Nous remercions Grégoire Clouzeau de nous avoir accordé du temps. Cela dit et nous allons dans le même sens que lui, il manque, pour préserver la forêt de Fontainebleau, une grande campagne d’information sur le terrain, en liaison avec les associations de grimpeurs. D’ailleurs même les fabricants de magnésie pourrait donner l’exemple. Mais cela ne résous pas la situation actuelle des sites défigurés. On a souvent l’impression d’un gestionnaire qui dirait : la situation est comme ça, on ne peut rien faire. Alors que c’est faux ! Il y a une responsabilité de tous les grimpeurs oui. Mais le gestionnaire de la forêt a une responsabilité énorme quand à la protection des sites !!!
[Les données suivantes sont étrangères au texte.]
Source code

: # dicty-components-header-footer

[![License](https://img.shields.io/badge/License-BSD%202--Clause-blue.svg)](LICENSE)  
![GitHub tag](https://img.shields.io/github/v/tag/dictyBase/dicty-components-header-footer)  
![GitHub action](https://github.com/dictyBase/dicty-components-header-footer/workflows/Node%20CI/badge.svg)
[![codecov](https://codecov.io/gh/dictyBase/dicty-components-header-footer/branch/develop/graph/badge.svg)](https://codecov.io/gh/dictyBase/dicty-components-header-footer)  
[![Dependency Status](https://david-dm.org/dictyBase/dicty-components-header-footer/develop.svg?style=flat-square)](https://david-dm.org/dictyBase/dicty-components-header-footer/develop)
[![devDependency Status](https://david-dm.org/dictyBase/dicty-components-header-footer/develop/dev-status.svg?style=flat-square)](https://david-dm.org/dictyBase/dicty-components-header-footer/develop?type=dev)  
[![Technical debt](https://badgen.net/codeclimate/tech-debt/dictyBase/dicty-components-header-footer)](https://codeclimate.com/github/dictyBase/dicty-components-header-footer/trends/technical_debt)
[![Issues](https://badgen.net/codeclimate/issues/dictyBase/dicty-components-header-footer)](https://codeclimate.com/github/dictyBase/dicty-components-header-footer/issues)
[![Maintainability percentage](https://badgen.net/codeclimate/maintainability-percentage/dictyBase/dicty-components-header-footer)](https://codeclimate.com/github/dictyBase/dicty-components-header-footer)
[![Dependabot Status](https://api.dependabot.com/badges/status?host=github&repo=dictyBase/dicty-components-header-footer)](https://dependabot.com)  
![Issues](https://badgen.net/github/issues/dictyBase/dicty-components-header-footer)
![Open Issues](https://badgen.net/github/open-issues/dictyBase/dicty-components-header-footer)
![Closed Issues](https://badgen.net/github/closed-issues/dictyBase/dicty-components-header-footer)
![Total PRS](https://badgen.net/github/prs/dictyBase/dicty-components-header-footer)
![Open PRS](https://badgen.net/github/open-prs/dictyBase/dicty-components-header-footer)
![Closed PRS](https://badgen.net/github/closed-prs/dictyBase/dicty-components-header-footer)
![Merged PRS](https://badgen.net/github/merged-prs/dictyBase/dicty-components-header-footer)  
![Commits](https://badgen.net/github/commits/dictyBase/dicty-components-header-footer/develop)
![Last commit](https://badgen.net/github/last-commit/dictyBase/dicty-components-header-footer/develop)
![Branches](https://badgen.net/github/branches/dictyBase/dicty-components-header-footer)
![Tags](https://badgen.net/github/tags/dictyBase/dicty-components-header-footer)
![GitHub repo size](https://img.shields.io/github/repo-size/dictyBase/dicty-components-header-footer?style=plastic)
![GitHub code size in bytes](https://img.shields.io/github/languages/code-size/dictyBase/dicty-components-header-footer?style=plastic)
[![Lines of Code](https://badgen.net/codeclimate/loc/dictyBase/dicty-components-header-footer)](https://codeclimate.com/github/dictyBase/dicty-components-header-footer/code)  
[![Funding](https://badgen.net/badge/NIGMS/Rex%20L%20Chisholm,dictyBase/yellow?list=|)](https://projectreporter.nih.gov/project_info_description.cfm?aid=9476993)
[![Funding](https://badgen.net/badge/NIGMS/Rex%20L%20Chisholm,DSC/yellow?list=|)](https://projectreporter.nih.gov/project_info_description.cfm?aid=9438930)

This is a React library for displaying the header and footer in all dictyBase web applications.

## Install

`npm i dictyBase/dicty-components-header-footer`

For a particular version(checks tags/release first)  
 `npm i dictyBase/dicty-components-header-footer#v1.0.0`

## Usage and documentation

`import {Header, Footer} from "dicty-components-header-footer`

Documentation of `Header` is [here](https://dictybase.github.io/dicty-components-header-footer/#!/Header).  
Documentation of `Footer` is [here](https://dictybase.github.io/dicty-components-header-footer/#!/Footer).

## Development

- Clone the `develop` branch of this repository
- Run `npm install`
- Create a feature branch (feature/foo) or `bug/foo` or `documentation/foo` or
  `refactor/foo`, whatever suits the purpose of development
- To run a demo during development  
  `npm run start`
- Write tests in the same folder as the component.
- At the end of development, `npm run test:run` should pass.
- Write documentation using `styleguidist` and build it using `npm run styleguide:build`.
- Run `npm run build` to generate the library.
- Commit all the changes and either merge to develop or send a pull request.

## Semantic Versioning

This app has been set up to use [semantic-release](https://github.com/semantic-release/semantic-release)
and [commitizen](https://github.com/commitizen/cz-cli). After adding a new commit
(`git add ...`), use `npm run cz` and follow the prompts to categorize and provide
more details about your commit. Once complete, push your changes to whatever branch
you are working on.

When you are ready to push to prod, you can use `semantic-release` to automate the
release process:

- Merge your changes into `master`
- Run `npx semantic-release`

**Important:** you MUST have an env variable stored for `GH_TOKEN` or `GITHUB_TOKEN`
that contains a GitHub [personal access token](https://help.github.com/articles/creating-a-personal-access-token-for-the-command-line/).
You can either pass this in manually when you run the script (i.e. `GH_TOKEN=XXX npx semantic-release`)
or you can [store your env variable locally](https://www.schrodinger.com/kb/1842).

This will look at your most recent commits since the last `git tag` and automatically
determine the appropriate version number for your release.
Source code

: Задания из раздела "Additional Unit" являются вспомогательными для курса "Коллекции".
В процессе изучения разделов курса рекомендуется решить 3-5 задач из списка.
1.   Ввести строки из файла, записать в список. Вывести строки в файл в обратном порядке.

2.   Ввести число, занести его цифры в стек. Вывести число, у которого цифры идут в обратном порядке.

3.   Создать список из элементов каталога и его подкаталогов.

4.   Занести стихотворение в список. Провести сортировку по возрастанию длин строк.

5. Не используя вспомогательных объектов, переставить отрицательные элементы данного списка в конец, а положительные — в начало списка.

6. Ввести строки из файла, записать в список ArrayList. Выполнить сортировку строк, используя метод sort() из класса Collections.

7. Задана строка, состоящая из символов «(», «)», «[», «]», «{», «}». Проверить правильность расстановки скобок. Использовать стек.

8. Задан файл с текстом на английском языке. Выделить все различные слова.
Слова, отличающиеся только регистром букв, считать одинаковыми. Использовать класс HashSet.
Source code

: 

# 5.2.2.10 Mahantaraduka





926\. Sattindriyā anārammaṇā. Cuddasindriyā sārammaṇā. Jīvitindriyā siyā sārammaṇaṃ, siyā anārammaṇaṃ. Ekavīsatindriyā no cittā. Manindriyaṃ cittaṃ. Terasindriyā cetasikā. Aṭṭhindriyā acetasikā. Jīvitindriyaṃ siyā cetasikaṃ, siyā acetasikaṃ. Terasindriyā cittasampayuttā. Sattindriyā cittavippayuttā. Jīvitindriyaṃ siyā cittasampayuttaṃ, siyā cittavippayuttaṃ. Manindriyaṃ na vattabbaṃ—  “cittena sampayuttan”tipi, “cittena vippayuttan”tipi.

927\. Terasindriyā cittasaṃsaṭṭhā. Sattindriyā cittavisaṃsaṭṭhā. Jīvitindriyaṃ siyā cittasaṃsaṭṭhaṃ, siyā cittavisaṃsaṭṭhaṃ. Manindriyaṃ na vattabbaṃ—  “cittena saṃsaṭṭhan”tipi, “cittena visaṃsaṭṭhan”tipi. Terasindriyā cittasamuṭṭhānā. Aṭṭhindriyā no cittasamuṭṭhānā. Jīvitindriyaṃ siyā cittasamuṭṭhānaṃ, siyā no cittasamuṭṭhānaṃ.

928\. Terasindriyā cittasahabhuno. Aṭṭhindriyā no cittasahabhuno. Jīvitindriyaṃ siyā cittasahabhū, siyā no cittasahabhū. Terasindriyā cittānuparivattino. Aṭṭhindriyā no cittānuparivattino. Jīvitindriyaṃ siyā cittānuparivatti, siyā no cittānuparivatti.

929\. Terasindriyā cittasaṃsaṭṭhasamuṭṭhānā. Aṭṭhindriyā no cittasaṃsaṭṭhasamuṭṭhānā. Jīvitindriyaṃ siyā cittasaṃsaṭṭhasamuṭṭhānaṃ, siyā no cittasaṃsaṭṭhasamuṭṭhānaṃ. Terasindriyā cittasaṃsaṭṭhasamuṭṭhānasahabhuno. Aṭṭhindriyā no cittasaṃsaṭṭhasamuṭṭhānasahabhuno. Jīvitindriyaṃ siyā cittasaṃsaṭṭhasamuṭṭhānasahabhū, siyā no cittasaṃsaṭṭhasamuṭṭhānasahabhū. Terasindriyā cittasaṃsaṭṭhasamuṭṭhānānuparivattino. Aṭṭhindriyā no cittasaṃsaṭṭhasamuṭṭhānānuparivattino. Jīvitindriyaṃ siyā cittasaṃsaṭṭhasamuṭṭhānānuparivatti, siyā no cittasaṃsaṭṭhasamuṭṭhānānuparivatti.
Propos recueillis par Pascal Villebeuf
Reporter
Spécialiste de la forêt de Fontainebleau, depuis 1984.
Membre du collectif de défense des Forêts d’Ile-de-France.
LÉGENDE PHOTOS :
CE MERCREDI 1ER JUIN, nous avons été faire un tour au Bas Cuvier, là ou tout a commencé ou presque en matière d’escalade. Nous avions récemment parlé de Robert Paragot, célèbre alpiniste qui avait ouvert certaines voies au BasCu. En flânant parmi ces très beaux blocs de grès, on a toujours la même impression. Le bloc n’est pas respecté par tout le monde. Ceux qui utilisent le paillasson, les brosses et le sac à pot ne sont pas légions. Et la sur-utilisation de la magnésie (héritage malsain des salles indooors) reste bien sur d’actualité. Regardez ces blocs constellés de blancs. Quelle image pour une forêt dite d’exception. Sur le parking du Bas Cuvier il y a bien un panneau à destination des grimpeurs. Mais mais… On y voit la photo géante d’un grimpeur et en tout petit, très très petit, trop trop petit, les conseils au grimpeur :
Essuyer ses chaussons sur un tapis oui ok mais un paillasson c’est mieux, remporter ses déchets : waou quel scoop, ne pas pénétrer dans les réserves biologiques : eh oui bp créent des nouvelles sentes qui mettent en danger la biodiversité et je ne parle pas de ceux qui font leur petit commerce en brossant de nouvelles voies sans respecter les lieux..Ne pas piétiner les jeunes plants : MDR, tous les sites d’escalade sont piétinés, le sol est tellement tassé qu’une fourmi ne pourrait circuler. Et bien sur rien sur la magnésie. Pas un seul appel à la modération !! Bref y a du boulot et ce n’est pour moi pas le bon panneau pour faire de la pédagogie. J’ai quand même rencontré des jeunes Parisiens qui m’ont dit qu’ils allaient nettoyer les prises avec de l’eau. Bravo à eux!!!
Si vous êtes spécialiste de la forêt comme vous dites, vous devriez savoir que nettoyer la magnésie avec de l'eau sur les rochers précipitent sa pénétration dans le rocher. Si la magnésie sur les rochers pouvait s'enlever avec de l'eau, ça se saurait depuis longtemps.